Dunk snorted softly. “Not much, but I didn’t much care either. Helgreta was pretty enough — a sweet young lady, really — and I was willing to do whatever Father asked of me. He impressed upon me how important this merger of our two families would be, and I was ready to play along.
“It all seemed to be going well until the night of our official engagement party, which the Brechers held in their family keep, right in the heart of Altdorf. Although we’d been betrothed to each other for years, the party signalled that we would be married within the year.”
Dunk stopped speaking for a moment, his eyes focused on something far beyond the confines of Pegleg’s sealed cabin. “She was so beautiful that night. She gave me a scarf of the finest silk as a symbol of our impending union.” He raised a hand to his neck where he had worn it.
“Towards the end of the night, Helgreta’s brother Kügel accosted me. He’d had a great deal to drink, so I tried to give him his space. He pursued me though, accusing me and my family of worming their way into his family over nothing but gold.”

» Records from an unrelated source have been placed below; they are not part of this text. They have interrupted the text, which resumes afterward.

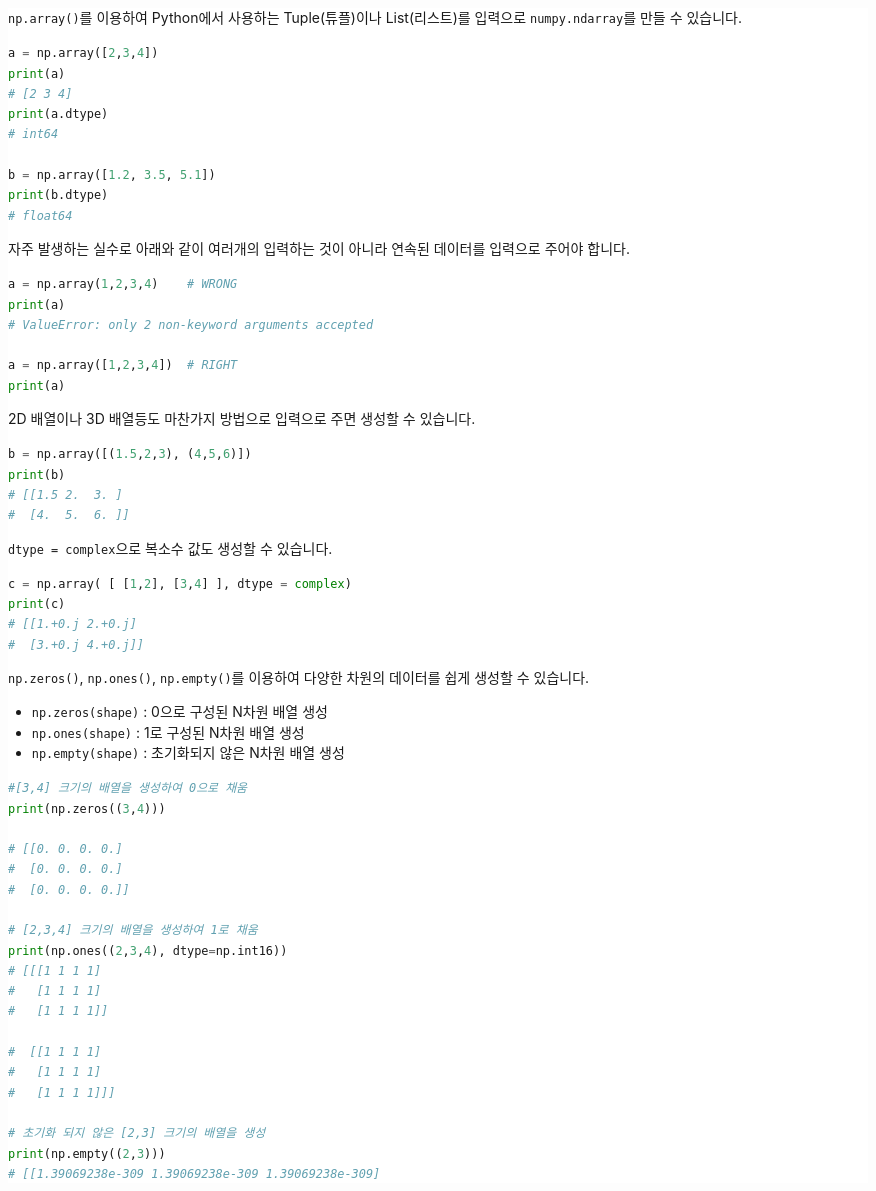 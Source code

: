 `np.array()`를 이용하여 Python에서 사용하는 Tuple(튜플)이나 List(리스트)를 입력으로 `numpy.ndarray`를 만들 수 있습니다.

```python
a = np.array([2,3,4])
print(a)
# [2 3 4]
print(a.dtype)
# int64

b = np.array([1.2, 3.5, 5.1])
print(b.dtype)
# float64
```

자주 발생하는 실수로 아래와 같이 여러개의 입력하는 것이 아니라 연속된 데이터를 입력으로 주어야 합니다.


```python
a = np.array(1,2,3,4)    # WRONG
print(a)
# ValueError: only 2 non-keyword arguments accepted

a = np.array([1,2,3,4])  # RIGHT
print(a)
```

2D 배열이나 3D 배열등도 마찬가지 방법으로 입력으로 주면 생성할 수 있습니다.

```python
b = np.array([(1.5,2,3), (4,5,6)])
print(b)
# [[1.5 2.  3. ]
#  [4.  5.  6. ]]
```

`dtype = complex`으로 복소수 값도 생성할 수 있습니다.

```python
c = np.array( [ [1,2], [3,4] ], dtype = complex)
print(c)
# [[1.+0.j 2.+0.j]
#  [3.+0.j 4.+0.j]]
```
`np.zeros()`, `np.ones()`, `np.empty()`를 이용하여 다양한 차원의 데이터를 쉽게 생성할 수 있습니다.

- `np.zeros(shape)` : 0으로 구성된 N차원 배열 생성
- `np.ones(shape)` : 1로 구성된 N차원 배열 생성
- `np.empty(shape)` : 초기화되지 않은 N차원 배열 생성

```python
#[3,4] 크기의 배열을 생성하여 0으로 채움
print(np.zeros((3,4)))

# [[0. 0. 0. 0.]
#  [0. 0. 0. 0.]
#  [0. 0. 0. 0.]]

# [2,3,4] 크기의 배열을 생성하여 1로 채움
print(np.ones((2,3,4), dtype=np.int16))
# [[[1 1 1 1]
#   [1 1 1 1]
#   [1 1 1 1]]

#  [[1 1 1 1]
#   [1 1 1 1]
#   [1 1 1 1]]]

# 초기화 되지 않은 [2,3] 크기의 배열을 생성
print(np.empty((2,3)))
# [[1.39069238e-309 1.39069238e-309 1.39069238e-309]
```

“Wasn’t there a bit of truth in that?”
“Of course. We all knew it. These sorts of marriages happen all the time in Imperial society, and if Helgreta and I didn’t have any problem with it, I didn’t see what Kügel had to get angry about. And I told him so.

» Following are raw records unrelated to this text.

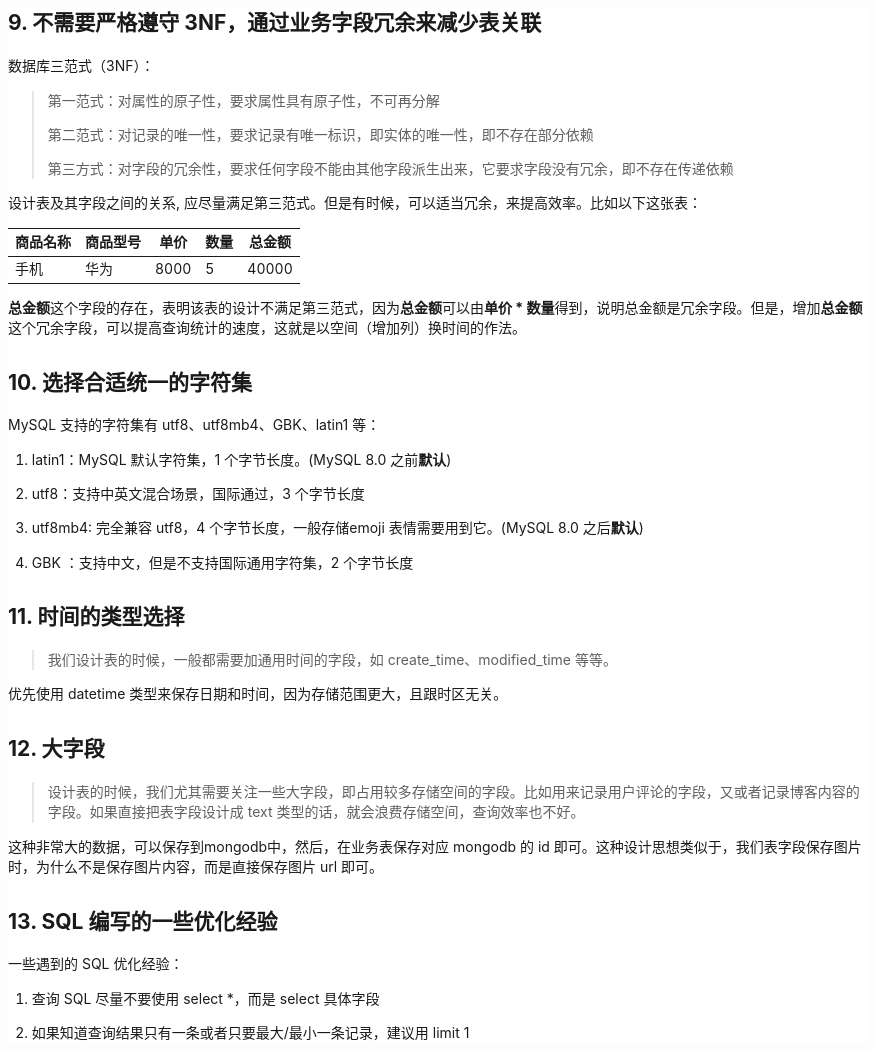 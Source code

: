 
## 9. 不需要严格遵守 3NF，通过业务字段冗余来减少表关联

数据库三范式（3NF）：
>第一范式：对属性的原子性，要求属性具有原子性，不可再分解
>
>第二范式：对记录的唯一性，要求记录有唯一标识，即实体的唯一性，即不存在部分依赖
>
>第三方式：对字段的冗余性，要求任何字段不能由其他字段派生出来，它要求字段没有冗余，即不存在传递依赖

设计表及其字段之间的关系, 应尽量满足第三范式。但是有时候，可以适当冗余，来提高效率。比如以下这张表：

|  商品名称   | 商品型号  | 单价 |  数量   | 总金额  |
|  ----  | ----  | ---- |  ----  | ----  |
| 手机  | 华为 | 8000 | 5  | 40000 |

**总金额**这个字段的存在，表明该表的设计不满足第三范式，因为**总金额**可以由**单价 * 数量**得到，说明总金额是冗余字段。但是，增加**总金额**这个冗余字段，可以提高查询统计的速度，这就是以空间（增加列）换时间的作法。


## 10. 选择合适统一的字符集

MySQL 支持的字符集有 utf8、utf8mb4、GBK、latin1 等：

1. latin1：MySQL 默认字符集，1 个字节长度。(MySQL 8.0 之前**默认**)

2. utf8：支持中英文混合场景，国际通过，3 个字节长度

3. utf8mb4: 完全兼容 utf8，4 个字节长度，一般存储emoji 表情需要用到它。(MySQL 8.0 之后**默认**)

4. GBK ：支持中文，但是不支持国际通用字符集，2 个字节长度



## 11. 时间的类型选择

>我们设计表的时候，一般都需要加通用时间的字段，如 create_time、modified_time 等等。

优先使用 datetime 类型来保存日期和时间，因为存储范围更大，且跟时区无关。



##  12. 大字段
> 设计表的时候，我们尤其需要关注一些大字段，即占用较多存储空间的字段。比如用来记录用户评论的字段，又或者记录博客内容的字段。如果直接把表字段设计成 text 类型的话，就会浪费存储空间，查询效率也不好。

这种非常大的数据，可以保存到mongodb中，然后，在业务表保存对应 mongodb 的 id 即可。这种设计思想类似于，我们表字段保存图片时，为什么不是保存图片内容，而是直接保存图片 url 即可。



## 13. SQL 编写的一些优化经验
一些遇到的 SQL 优化经验：

1. 查询 SQL 尽量不要使用 select *，而是 select 具体字段

2. 如果知道查询结果只有一条或者只要最大/最小一条记录，建议用 limit 1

“He didn’t take that well at all. He went and found a ceremonial sword hanging in the front hall of their estate, and he came back to the ballroom with it. Everyone stopped and stared at him. The band’s instruments froze in their hands.
“The guards — who worked for the Brechers, of course — stayed right where they were. They weren’t about to stop the heir to the Brecher fortune from doing whatever he wanted. Nüsse Brecher, the patriarch of the clan, stood up and told Kügel to sit down before he made more of a fool of himself, but Kügel attacked me instead.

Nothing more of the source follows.